From the asker’s perspective, Bitfortip is so simple and easy to use that a caveman could do it. So far, I’ve asked exactly two questions just based on a couple of topics I was curious about. The first asked where I might find the best deal on a trip to Washington, D.C., in mid-May. The other was where I could find a decent road-legal scooter for less than $1,000 including shipping costs if necessary. Neither of them have gotten very many answers, but then, Bitcointip appears to be fairly new and maybe just hasn’t had time to grow much yet.
Actually, looking around, I see that some questions got more answers than mine did. However, at least the answers I got pretty much stayed on topic. This may be a major concern if Bitfortip wants to get much farther than it already has. I could, for instance, wreck my reputation as an affiliate marketer by posting a lot of nonsensical spam links for travel sites like Great Value Vacations on the off chance of boosting my own travel fund by selling a few vacation packages. That kind of spam could discourage potential members who might legitimately be willing to reward a good answer to their question. How do you prevent members from posting “answers” that have nothing to do with the topic at hand?

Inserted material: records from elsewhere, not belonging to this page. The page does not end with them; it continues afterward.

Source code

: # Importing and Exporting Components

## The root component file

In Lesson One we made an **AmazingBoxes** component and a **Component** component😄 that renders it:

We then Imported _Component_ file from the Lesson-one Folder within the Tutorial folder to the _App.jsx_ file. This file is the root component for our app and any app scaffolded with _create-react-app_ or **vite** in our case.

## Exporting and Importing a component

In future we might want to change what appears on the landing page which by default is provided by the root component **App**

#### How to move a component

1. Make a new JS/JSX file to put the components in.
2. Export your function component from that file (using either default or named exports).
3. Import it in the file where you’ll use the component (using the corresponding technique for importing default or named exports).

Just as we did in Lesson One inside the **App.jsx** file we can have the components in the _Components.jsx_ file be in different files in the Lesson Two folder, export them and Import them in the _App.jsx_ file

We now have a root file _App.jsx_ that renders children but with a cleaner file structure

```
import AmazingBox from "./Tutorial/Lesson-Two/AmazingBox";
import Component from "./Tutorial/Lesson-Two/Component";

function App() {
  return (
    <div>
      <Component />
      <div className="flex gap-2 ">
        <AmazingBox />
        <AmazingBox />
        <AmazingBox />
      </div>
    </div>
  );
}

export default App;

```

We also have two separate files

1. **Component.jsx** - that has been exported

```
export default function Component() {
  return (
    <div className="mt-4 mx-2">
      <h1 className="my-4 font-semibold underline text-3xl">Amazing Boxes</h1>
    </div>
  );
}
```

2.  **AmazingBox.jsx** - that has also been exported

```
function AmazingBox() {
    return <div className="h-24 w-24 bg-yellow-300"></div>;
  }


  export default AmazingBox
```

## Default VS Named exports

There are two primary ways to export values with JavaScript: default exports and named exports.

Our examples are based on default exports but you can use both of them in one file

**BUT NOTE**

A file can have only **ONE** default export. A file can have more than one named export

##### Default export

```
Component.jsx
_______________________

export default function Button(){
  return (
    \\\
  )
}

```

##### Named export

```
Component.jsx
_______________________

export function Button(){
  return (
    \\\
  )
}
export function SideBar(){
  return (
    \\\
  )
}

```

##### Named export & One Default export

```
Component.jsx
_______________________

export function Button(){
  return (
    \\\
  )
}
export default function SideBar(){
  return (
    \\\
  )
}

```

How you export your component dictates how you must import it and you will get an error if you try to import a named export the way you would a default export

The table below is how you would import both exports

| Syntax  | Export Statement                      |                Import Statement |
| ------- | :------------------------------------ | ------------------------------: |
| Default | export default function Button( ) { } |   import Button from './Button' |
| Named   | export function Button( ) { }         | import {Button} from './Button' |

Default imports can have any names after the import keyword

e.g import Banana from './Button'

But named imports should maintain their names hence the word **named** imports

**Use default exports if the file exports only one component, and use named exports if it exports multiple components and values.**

It’s not really meant for big jobs, like writing an article or creating a decent logo. A typical tip isn’t much more than about 0.005 Bitcoin and you’re not going to get a research paper, complete with an MLA-style bibliography, for that price. However, my experience is that there are hidden deals in the nooks and crannies of the Internet that other Bitfortip members may be better than me at finding. Somebody found me a sweet-looking TaoTao scooter for $849 plus free shipping – definitely better than throwing $100+ down the drain for shipping on top of the sale price. Somebody found a $149 flight to Washington, D.C., with Spirit Airlines. I wasn’t that impressed with Spirit after the last time I (tried to) fly with that airline, but at least the Bitfortip members tried and could certainly save me a lot more money on my travel expenses than I spent on the tip. That’s assuming that I even decide to make the trip to Washington, D.C., for the Humans to Mars Summit this year.
I actually wouldn’t have been at all surprised if somebody mentioned a travel site such as CheapAir or Expedia, both of which accept Bitcoin, or maybe even BTCTrip, which accepts payments in Bitcoin, Litecoin and Dogecoin. Bitfortip is, after all, a website that uses Bitcoin and the Bitcoin community is pretty good about looking out for its own when it isn’t arguing about block sizes. Maybe nobody thought of it by the time I decided to choose the best answers.
The Bottom Line
This could get a little bit addictive if you’re one of those people who hates comparison shopping and wishes you could afford your own personal shopper. Bitfortip isn’t huge, but this is like crowdsourcing your Google searches and your online comparison shopping, basically. It’s what you do when you’ve found a product that costs $1,100 with shipping and you’d like to get that down to under $1,000, but have exhausted the limits of what you can find on your own. It’s also what you do when you just feel like calling it a night but know that you’re going to need answers by morning. As they say, work smarter, not harder, and give yourself permission to get a good night’s sleep while other people make a few lookups in the hope of earning that tip. And don’t forget to reward the answer that is most useful to you, because you’ll definitely be back for more and you want good answers.